Il y a dix ans déjà, un billet que j’avais publié vous avait beaucoup fait réagir : « Vin = Sexe : Fini la performance, vive le plaisir ! »
Le monde du vin, disais-je, devait se libérer de l’obsession du score pour renouer avec l’émotion, la lenteur, la sensualité même du plaisir partagé. Dix ans plus tard, le constat n’a jamais été aussi actuel.
Aujourd’hui, l’univers du luxe tout entier se trouve à la croisée des chemins. Dans la cosmétique, la haute horlogerie, les cigares ou le vin, la performance technique – celle des molécules, des microprocesseurs ou des barriques (voir la nouvelle innovation de Champagne Henri Giraud avec ses fonds révolutionnaires en céramique) – impressionne, sans toujours émouvoir. On peut bien lire qu’un sérum à quinze euros « surpasse » cent cinquante crèmes, comme le prétendent certains articles ; mais croire que la science pourra un jour remplacer le désir relèverait d’une méprise. Car dans le luxe, la science n’est qu’un maillon, certes de plus en plus sophistiqué, mais jamais le cœur battant de la séduction.
Est-ce qu’un vin à quinze euros sera meilleur qu’un flacon vendu cent ? Est-ce qu’une crème abordable effacera le prestige d’une formule signée Dior ? Les experts pourront bien débattre, mais la réponse réside ailleurs : dans le regard de celui ou celle qui achète. ‘Beauty is in the eyes of the beholder’ comme disent les anglo-saxons. Tout l’art du branding de luxe consiste précisément à comprendre cette âme sensible, à parler à sa psychologie plus qu’à sa raison.
La cliente contemporaine navigue librement entre un produit de pharmacie et une crème d’exception, entre une « Vieille Ferme » (le fameux ‘Chicken wine’) chez Monoprix et un Champagne Taittinger millésimé au restaurant. Elle alterne selon les instants, selon l’humeur, mais l’émotion reste la boussole. La science explique, la performance rassure ; mais c’est le cœur qui décide. Et quand vient ce moment d’évasion, ce désir d’élévation, la puissance du symbole et du récit reprend ses droits.

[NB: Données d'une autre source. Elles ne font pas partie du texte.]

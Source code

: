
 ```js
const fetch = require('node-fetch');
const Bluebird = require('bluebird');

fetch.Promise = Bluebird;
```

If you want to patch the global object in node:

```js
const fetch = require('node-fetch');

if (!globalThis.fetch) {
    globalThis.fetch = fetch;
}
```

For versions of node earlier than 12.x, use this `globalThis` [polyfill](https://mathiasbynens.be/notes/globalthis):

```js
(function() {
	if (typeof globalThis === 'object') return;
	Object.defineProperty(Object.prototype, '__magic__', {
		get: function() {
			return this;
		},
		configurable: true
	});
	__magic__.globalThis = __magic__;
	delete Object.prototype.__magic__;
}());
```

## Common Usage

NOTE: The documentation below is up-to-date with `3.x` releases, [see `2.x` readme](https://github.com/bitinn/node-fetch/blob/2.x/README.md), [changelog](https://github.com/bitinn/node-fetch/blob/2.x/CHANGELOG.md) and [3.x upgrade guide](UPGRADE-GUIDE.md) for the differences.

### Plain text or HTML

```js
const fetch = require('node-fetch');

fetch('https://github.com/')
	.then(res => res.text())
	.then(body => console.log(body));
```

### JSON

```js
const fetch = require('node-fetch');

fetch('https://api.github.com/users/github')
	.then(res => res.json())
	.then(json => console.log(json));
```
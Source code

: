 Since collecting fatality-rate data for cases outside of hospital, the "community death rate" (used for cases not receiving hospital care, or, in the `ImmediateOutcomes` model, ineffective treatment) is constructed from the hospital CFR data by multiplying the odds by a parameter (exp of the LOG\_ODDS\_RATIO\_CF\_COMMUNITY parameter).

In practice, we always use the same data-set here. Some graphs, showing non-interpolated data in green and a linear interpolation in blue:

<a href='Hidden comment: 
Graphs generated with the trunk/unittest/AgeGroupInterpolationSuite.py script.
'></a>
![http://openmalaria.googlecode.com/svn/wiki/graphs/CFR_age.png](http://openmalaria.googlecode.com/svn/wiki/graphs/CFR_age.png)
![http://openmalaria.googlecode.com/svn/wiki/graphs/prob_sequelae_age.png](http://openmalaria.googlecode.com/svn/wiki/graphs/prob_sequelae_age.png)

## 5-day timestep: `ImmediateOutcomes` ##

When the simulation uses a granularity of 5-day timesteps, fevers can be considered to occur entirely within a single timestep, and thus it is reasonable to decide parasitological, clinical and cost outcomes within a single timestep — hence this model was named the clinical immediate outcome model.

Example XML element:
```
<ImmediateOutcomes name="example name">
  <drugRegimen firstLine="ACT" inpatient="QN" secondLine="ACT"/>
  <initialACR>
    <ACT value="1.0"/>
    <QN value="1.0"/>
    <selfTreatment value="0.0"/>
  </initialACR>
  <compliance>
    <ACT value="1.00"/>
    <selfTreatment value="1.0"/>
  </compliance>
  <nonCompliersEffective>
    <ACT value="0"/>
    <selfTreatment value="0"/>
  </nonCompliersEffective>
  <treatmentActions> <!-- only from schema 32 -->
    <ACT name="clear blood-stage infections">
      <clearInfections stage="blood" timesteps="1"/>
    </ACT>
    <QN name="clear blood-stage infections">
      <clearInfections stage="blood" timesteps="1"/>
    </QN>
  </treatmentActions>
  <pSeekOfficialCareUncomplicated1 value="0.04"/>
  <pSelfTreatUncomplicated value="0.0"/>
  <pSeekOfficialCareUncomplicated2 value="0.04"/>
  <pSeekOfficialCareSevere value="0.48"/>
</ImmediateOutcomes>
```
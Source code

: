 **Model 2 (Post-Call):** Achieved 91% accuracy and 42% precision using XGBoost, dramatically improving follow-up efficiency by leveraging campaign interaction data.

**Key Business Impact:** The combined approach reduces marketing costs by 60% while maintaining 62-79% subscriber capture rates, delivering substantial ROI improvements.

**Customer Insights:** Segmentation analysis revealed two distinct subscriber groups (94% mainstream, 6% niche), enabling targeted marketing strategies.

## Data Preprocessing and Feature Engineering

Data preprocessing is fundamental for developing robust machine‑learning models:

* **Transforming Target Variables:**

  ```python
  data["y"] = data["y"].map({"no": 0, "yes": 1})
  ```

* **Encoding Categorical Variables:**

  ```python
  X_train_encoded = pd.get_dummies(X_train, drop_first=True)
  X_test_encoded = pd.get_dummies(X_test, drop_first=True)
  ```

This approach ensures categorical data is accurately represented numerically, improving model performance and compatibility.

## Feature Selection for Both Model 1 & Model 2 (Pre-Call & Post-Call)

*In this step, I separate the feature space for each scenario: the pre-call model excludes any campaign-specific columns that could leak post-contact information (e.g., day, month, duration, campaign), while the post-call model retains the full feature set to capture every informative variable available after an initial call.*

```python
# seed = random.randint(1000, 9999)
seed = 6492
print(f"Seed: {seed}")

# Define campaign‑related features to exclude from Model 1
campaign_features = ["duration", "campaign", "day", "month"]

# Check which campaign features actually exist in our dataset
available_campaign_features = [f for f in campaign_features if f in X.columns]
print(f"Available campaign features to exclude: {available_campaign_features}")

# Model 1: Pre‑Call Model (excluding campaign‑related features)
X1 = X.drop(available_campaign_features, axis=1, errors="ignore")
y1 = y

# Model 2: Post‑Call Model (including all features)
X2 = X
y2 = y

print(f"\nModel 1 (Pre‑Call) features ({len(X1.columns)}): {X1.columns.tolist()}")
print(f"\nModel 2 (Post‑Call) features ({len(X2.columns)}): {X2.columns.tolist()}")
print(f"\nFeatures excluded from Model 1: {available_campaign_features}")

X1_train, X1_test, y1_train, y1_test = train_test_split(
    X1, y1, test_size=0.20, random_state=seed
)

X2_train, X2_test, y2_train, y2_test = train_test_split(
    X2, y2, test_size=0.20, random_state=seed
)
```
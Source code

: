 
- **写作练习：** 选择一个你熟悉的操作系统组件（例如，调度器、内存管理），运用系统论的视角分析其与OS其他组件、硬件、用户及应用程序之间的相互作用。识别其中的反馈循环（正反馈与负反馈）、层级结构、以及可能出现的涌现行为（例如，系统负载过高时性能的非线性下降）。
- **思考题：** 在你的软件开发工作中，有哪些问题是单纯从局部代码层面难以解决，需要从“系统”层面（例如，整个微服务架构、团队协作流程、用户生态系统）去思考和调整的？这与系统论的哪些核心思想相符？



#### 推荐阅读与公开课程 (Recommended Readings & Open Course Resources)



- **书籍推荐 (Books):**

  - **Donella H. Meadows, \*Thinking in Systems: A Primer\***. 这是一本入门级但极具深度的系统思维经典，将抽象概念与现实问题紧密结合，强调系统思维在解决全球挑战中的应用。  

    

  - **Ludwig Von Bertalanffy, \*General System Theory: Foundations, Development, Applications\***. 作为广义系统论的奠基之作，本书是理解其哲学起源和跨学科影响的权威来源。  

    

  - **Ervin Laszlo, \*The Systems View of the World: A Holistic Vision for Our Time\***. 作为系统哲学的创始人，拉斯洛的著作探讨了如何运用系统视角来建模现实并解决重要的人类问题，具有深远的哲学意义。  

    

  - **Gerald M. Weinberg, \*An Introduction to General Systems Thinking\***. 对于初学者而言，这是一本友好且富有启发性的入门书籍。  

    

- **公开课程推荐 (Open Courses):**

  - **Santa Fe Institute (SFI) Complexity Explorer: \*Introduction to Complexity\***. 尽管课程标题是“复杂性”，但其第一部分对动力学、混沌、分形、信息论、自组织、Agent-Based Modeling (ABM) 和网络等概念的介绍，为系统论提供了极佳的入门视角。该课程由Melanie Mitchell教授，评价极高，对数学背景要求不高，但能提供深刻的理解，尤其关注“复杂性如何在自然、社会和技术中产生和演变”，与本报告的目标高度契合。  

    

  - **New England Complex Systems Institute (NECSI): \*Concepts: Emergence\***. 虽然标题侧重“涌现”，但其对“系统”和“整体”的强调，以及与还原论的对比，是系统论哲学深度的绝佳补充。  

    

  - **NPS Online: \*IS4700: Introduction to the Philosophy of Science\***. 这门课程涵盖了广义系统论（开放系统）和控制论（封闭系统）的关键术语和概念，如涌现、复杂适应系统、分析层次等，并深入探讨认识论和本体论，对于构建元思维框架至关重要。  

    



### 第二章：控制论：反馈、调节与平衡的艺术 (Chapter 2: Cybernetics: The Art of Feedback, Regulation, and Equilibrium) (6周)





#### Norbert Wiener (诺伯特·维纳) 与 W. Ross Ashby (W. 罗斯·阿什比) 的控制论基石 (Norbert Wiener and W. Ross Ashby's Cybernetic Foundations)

Les grandes marques de luxe le savent : elles ne vendent pas qu’une efficacité mesurable, mais un supplément d’âme, un espace intime où le plaisir et le prestige se confondent. Leur force n’est pas d’être parfaites, mais d’être désirées. De déclencher un battement de cœur. De rappeler que, dans nos vies trop rapides, trop mesurées, il reste des instants qui s’échappent à toute logique. Comme un grand vin de Haut Brion, un vrai parfum de Xerjoff ou un sourire sincère : ils ne se comparent pas, ils se ressentent. Dans un monde saturé de données et de comparatifs, l’émotion demeure le dernier territoire du rare – et c’est là, encore et toujours, que se joue l’avenir du luxe.